The art club under Mr. TSUCHISHIMA’s guidance usually did only plaster sculture sketches. The oil paintings were done during summer camps in the fishing village of Nakiri and on Kamijima Island. We woke up at sunrise, painted with a paintbrush, and at night we discussed with teacher and other senior members of the club why we paint. The experience of painting under the summer sun, combined with the words of the teacher, ignited my desire to apply to Tokyo University of the Arts. Last year, Mr. TSUCHISHIMA held a solo exhibition at the Mie Prefectural Art Museum. He still calls me from time to time to ask if I am painting.
——How difficult was it for you to take the entrance exam?
At the time, the ratio of applicants for the oil painting major at Tokyo University of the Arts was about 36 times. I went to a prep school in Tokyo and entered the university after two years. After entering the university, some students stopped coming to school, as if they were losing interest, and assignments were quite lenient, with only one painting to be completed in a month and a half. I guess that’s one of the good things about Tokyo University of the Arts.
I majored in printmaking after my junior year. I wanted to acquire a solid technique, and since I preferred sketching to oil painting, I thought I could express myself by making use of lines. I learned a full range of printmaking techniques, including woodcut, copper print, lithograph, and silkscreen, and then I was free to find a theme and create my own work, but then I fell into a slump. I thought, “I’ve been taught the techniques, but what do I want to express?”
Around that time, I attended a high school art club camp as an alumnus. When I told Mr. TSUCHISHIMA that I was in a slump, he said, “Artwork is like a filter, so you don’t have to try to create it all on your own. If you encounter something and your heart is moved by it, you should create it.” And as I listened to the sound of waves in my hometown and sketched while the midsummer sun burned my skin, I felt alive. I felt at ease and was able to work on my creation again.
*1 Painter and Printmaker. His works pursue the relationship between human beings and materials. As an art teacher, he trained many younger artists.
Scholarship Prize money was used to pay for graduation projects
——How did your graduation project go?
During the camp, I sketched the wall surface of a dried bonito factory in Nakiri.
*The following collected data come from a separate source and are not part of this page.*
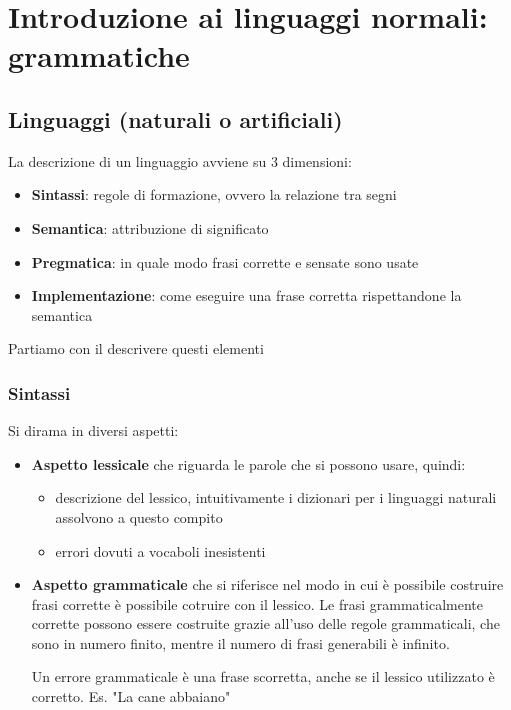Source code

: \chapter{Introduzione ai linguaggi normali: grammatiche}


\section{Linguaggi (naturali o artificiali)}

La descrizione di un linguaggio avviene su 3 dimensioni:
\begin{itemize}
    \item \textbf{Sintassi}: regole di formazione, ovvero la relazione tra segni
    \item \textbf{Semantica}: attribuzione di significato
    \item \textbf{Pregmatica}: in quale modo frasi corrette e sensate sono usate
    \item \textbf{Implementazione}: come eseguire una frase corretta rispettandone la semantica
\end{itemize}

Partiamo con il descrivere questi elementi

\subsection{Sintassi}



Si dirama in diversi aspetti: 
\begin{itemize}
    \item \textbf{Aspetto lessicale} che riguarda le parole che si possono usare, quindi:
    \begin{itemize}
        \item descrizione del lessico, intuitivamente i dizionari per i linguaggi naturali assolvono a questo compito
        \item errori dovuti a vocaboli inesistenti
    \end{itemize}
    \item \textbf{Aspetto grammaticale} che si riferisce nel modo in cui è possibile costruire frasi corrette è possibile cotruire con il lessico. Le frasi grammaticalmente corrette possono essere costruite grazie all'uso delle regole grammaticali, che sono in numero finito, mentre il numero di frasi generabili è infinito.
    
    Un errore grammaticale è una frase scorretta, anche se il lessico utilizzato è corretto. Es. "La cane abbaiano"
\end{itemize}

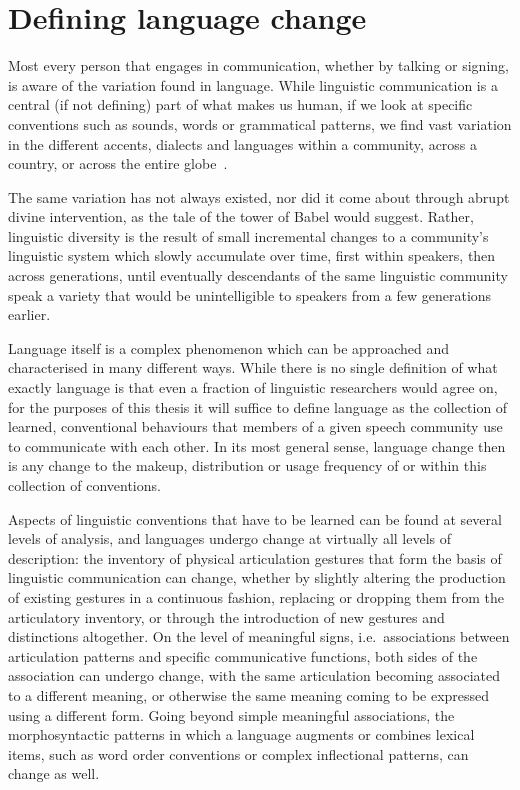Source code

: \section{Defining language change}

Most every person that engages in communication, whether by talking or signing, is aware of the variation found in language. While linguistic communication is a central (if not defining) part of what makes us human, if we look at specific conventions such as sounds, words or grammatical patterns, we find vast variation in the different accents, dialects and languages within a community, across a country, or across the entire globe~\citep{Evans2009}.

The same variation has not always existed, nor did it come about through abrupt divine intervention, as the tale of the tower of Babel would suggest. Rather, linguistic diversity is the result of small incremental changes to a community's linguistic system which slowly accumulate over time, first within speakers, then across generations, until eventually descendants of the same linguistic community speak a variety that would be unintelligible to speakers from a few generations earlier.

Language itself is a complex phenomenon which can be approached and characterised in many different ways. While there is no single definition of what exactly language is that even a fraction of linguistic researchers would agree on, for the purposes of this thesis it will suffice to define language as the collection of learned, conventional behaviours %
that members of a given speech community use to communicate with each other. In its most general sense, language change then is any change to the makeup, distribution or usage frequency of or within this collection of conventions.

Aspects of linguistic conventions that have to be learned can be found at several levels of analysis, and languages undergo change at virtually all levels of description: the inventory of physical articulation gestures that form the basis of linguistic communication can change, whether by slightly altering the production of existing gestures in a continuous fashion, replacing or dropping them from the articulatory inventory, or through the introduction of new gestures and distinctions altogether. On the level of meaningful signs, i.e.~associations between articulation patterns and specific communicative functions, both sides of the association can undergo change, with the same articulation becoming associated to a different meaning, or otherwise the same meaning coming to be expressed using a different form. Going beyond simple meaningful associations, the morphosyntactic patterns in which a language augments or combines lexical items, such as word order conventions or complex inflectional patterns, can change as well.

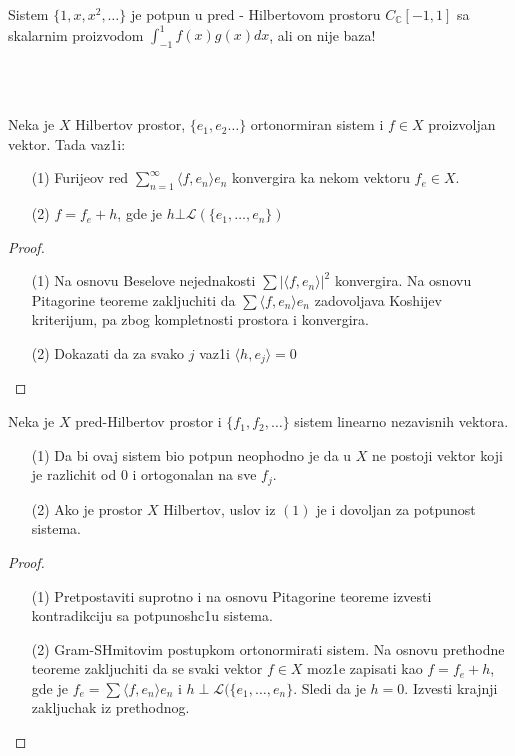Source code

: \documentclass[a4paper,12pt]{article}
\newcommand{\CC}{\mathbb{C}}
\begin{document}
\begin{pr}
Sistem $\{1,x,x^2, \dots \}$ je potpun u pred - Hilbertovom prostoru $C_{\CC}[-1,1]$ sa skalarnim proizvodom $\int_{-1}^1 f(x) g(x) dx$, ali on nije baza!
\end{pr}
\\ \\
\begin{tma}
Neka je $X$ Hilbertov prostor, $\{e_1, e_2 \dots \}$ ortonormiran sistem i $f \in X$ proizvoljan vektor. Tada vaz1i:
\begin{itemize}
\item[(1)] Furijeov red $\sum_{n=1}^{\infty} \langle f, e_n \rangle e_n$ konvergira ka nekom vektoru $f_e \in X$.
\item[(2)] $f = f_e + h$, gde je $h \bot \mathcal{L}(\{e_1, \dots, e_n \})$
\end{itemize}
\end{tma}
\begin{proof}
\begin{itemize}
\item[(1)] Na osnovu Beselove nejednakosti $\sum {|\langle f, e_n \rangle |}^2$ konvergira. Na osnovu Pita\-go\-ri\-ne teoreme zakljuchiti da $\sum \langle f, e_n \rangle e_n $ zadovoljava Koshijev kriterijum, pa zbog kom\-ple\-tno\-sti prostora i konvergira.
\item[(2)] Dokazati da za svako $j$ vaz1i $\langle h, e_j \rangle = 0$
\end{itemize}
\end{proof}

\begin{tma}
Neka je $X$ pred-Hilbertov prostor i $\{f_1, f_2, \dots\}$ sistem linearno nezavisnih vektora.
\begin{itemize}
\item[(1)] Da bi ovaj sistem bio potpun neophodno je da u $X$ ne postoji vektor koji je razlichit od $0$ i ortogonalan na sve $f_j$.
\item[(2)] Ako je prostor $X$ Hilbertov, uslov iz $(1)$ je i dovoljan za potpunost sistema.
\end{itemize}
\end{tma}
\begin{proof}
\begin{itemize}
\item[(1)] Pretpostaviti suprotno i na osnovu Pitagorine teoreme izvesti kon\-tra\-dik\-ci\-ju sa potpunosh\-c1u sistema.
\item[(2)] Gram-SHmitovim postupkom ortonormirati sistem. Na osnovu prethodne teoreme zakljuchiti da se svaki vektor $f \in X$ moz1e zapisati kao $f = f_e + h$, gde je $f_e = \sum \langle f, e_n \rangle e_n$ i $h \perp \mathcal{L}(\{e_1, \dots, e_n\}$. Sledi da je $h = 0$. Izvesti krajnji zakljuchak iz prethodnog.
\end{itemize}
\end{proof}
\end{document}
It was a rugged concrete wall, but it had a beautiful expression washed by the wind and waves. Perhaps I projected my desire, “If only I could stand strong like this.” The rough presence of the wall overlapped with the corrosion technique and materiality of the copper print I was working on at the time, and I chose that wall as the motif for my graduation project.
——You won the 9th TAKIFUJI Art Award when you were a senior at the university. What prompted you to apply?
I applied for the award after being told about it by my senior at graduate school, Mr. HAYASHI Takahiko*², who is currently active as a printmaker. Mr. HAYASHI had won the 5th TAKIFUJI Art Award in 1984, and he recommended that I take the chance to win the scholarship. With the scholarship prize money, I bought printing paper in batches of 100, as well as ink. I also used it for transportation expenses to cover the sea in my hometown. I was grateful because at the time I was in trouble due to the large scale of my artwork with high production costs.
——After that, you went on to graduate school and earned a doctorate.
In my doctoral thesis, I focused on the relationship between expression and technique. Painting is an act of materializing an image, so to speak. The techniques and paint surface used are chosen sensibly, but the content of my dissertation is that the reasons why I choose to do things the way I do were explained from the physical perspective of the copper print materials.
——You were working primarily with etching at the time.
The etching technique of copper print is a kind of altruism, or the corrosive effect makes the plate. I was also attracted to the materiality of copper, which feels soft when engraved with a knife. I also experimented with creating works while interacting with my hometown, such as pouring seawater brought back from my hometown in Mie onto copper plates and making prints from verdigris and salt crystals floating on the surface, or directly immersing copper plates in the sea. I was thinking about who I was through trial and error in production.
——In 1993, while still in graduate school, you exhibited a large copper print entitled “Circulation.” The apocalyptic scene is impressive.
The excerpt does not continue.